The reply should hold only the lines from the one with "Wie viel Geld besitzt sie danach noch?" to the one with "Im Ergebnis ist", both ends kept, exactly as they appear below, without any pictures.

### MATERIAL PROVIDED

○ ○ ○ ○ ○ ○ ○

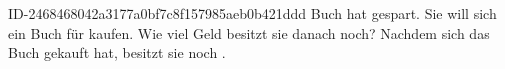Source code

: \begin{exercise}
      {ID-2468468042a3177a0bf7c8f157985aeb0b421ddd}
      {Buch}
  \ifproblem\problem
    \xxb{} hat  gespart. Sie will sich ein Buch für  kaufen.
    Wie viel Geld besitzt sie danach noch?
  \fi
  \ifoutcome\outcome
    Nachdem sich \xxb{} das Buch gekauft hat, besitzt sie noch .
  \fi
\end{exercise}

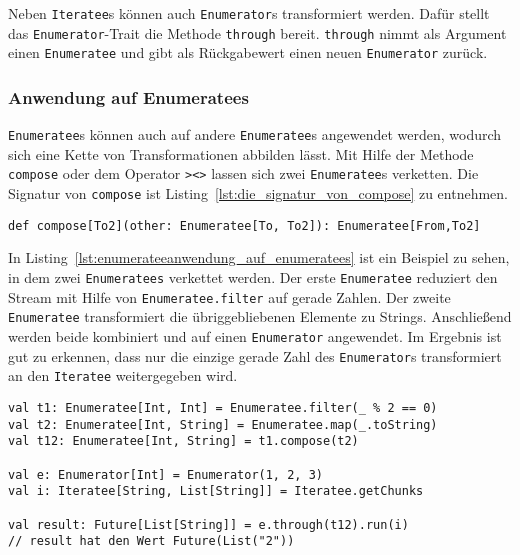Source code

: Neben \lstinline|Iteratee|s können auch \lstinline|Enumerator|s transformiert werden.
Dafür stellt das \lstinline|Enumerator|-Trait die Methode \lstinline|through| bereit.
\lstinline|through| nimmt als Argument einen \lstinline|Enumeratee| und gibt als Rückgabewert einen neuen \lstinline|Enumerator| zurück.


\subsubsection{Anwendung auf Enumeratees} %
\label{ssub:enumerateeanwendung_auf_enumeratees}

\lstinline|Enumeratee|s können auch auf andere \lstinline|Enumeratee|s angewendet werden, wodurch sich eine Kette von Transformationen abbilden lässt.
Mit Hilfe der Methode \lstinline|compose| oder dem Operator \lstinline|><>| lassen sich zwei \lstinline|Enumeratee|s verketten.
Die Signatur von \lstinline|compose| ist Listing~\ref{lst:die_signatur_von_compose} zu entnehmen.
\begin{lstlisting}[caption=Die Signatur von compose, label=lst:die_signatur_von_compose]
def compose[To2](other: Enumeratee[To, To2]): Enumeratee[From,To2]
\end{lstlisting}

In Listing~\ref{lst:enumerateeanwendung_auf_enumeratees} ist ein Beispiel zu sehen, in dem zwei \lstinline|Enumeratees| verkettet werden.
Der erste \lstinline|Enumeratee| reduziert den Stream mit Hilfe von \lstinline|Enumeratee.filter| auf gerade Zahlen.
Der zweite \lstinline|Enumeratee| transformiert die übriggebliebenen Elemente zu Strings.
Anschließend werden beide kombiniert und auf einen \lstinline|Enumerator| angewendet.
Im Ergebnis ist gut zu erkennen, dass nur die einzige gerade Zahl des \lstinline|Enumerator|s transformiert an den \lstinline|Iteratee| weitergegeben wird.

\begin{lstlisting}[caption=Enumerateeanwendung auf Enumeratees, label=lst:enumerateeanwendung_auf_enumeratees]
val t1: Enumeratee[Int, Int] = Enumeratee.filter(_ % 2 == 0)
val t2: Enumeratee[Int, String] = Enumeratee.map(_.toString)
val t12: Enumeratee[Int, String] = t1.compose(t2)

val e: Enumerator[Int] = Enumerator(1, 2, 3)
val i: Iteratee[String, List[String]] = Iteratee.getChunks

val result: Future[List[String]] = e.through(t12).run(i)
// result hat den Wert Future(List("2"))
\end{lstlisting}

○ ○ ○ ○ ○ ○ ○

### ANSWER SECTION
    Wie viel Geld besitzt sie danach noch?
  \fi
  \ifoutcome\outcome
    Nachdem sich \xxb{} das Buch gekauft hat, besitzt sie noch .
  \fi
\end{exercise}

Source code

: Neben \lstinline|Iteratee|s können auch \lstinline|Enumerator|s transformiert werden.
Dafür stellt das \lstinline|Enumerator|-Trait die Methode \lstinline|through| bereit.
\lstinline|through| nimmt als Argument einen \lstinline|Enumeratee| und gibt als Rückgabewert einen neuen \lstinline|Enumerator| zurück.


\subsubsection{Anwendung auf Enumeratees} %
\label{ssub:enumerateeanwendung_auf_enumeratees}

\lstinline|Enumeratee|s können auch auf andere \lstinline|Enumeratee|s angewendet werden, wodurch sich eine Kette von Transformationen abbilden lässt.
Mit Hilfe der Methode \lstinline|compose| oder dem Operator \lstinline|><>| lassen sich zwei \lstinline|Enumeratee|s verketten.
Die Signatur von \lstinline|compose| ist Listing~\ref{lst:die_signatur_von_compose} zu entnehmen.
\begin{lstlisting}[caption=Die Signatur von compose, label=lst:die_signatur_von_compose]
def compose[To2](other: Enumeratee[To, To2]): Enumeratee[From,To2]
\end{lstlisting}

In Listing~\ref{lst:enumerateeanwendung_auf_enumeratees} ist ein Beispiel zu sehen, in dem zwei \lstinline|Enumeratees| verkettet werden.
Der erste \lstinline|Enumeratee| reduziert den Stream mit Hilfe von \lstinline|Enumeratee.filter| auf gerade Zahlen.
Der zweite \lstinline|Enumeratee| transformiert die übriggebliebenen Elemente zu Strings.
Anschließend werden beide kombiniert und auf einen \lstinline|Enumerator| angewendet.
Im Ergebnis ist gut zu erkennen, dass nur die einzige gerade Zahl des \lstinline|Enumerator|s transformiert an den \lstinline|Iteratee| weitergegeben wird.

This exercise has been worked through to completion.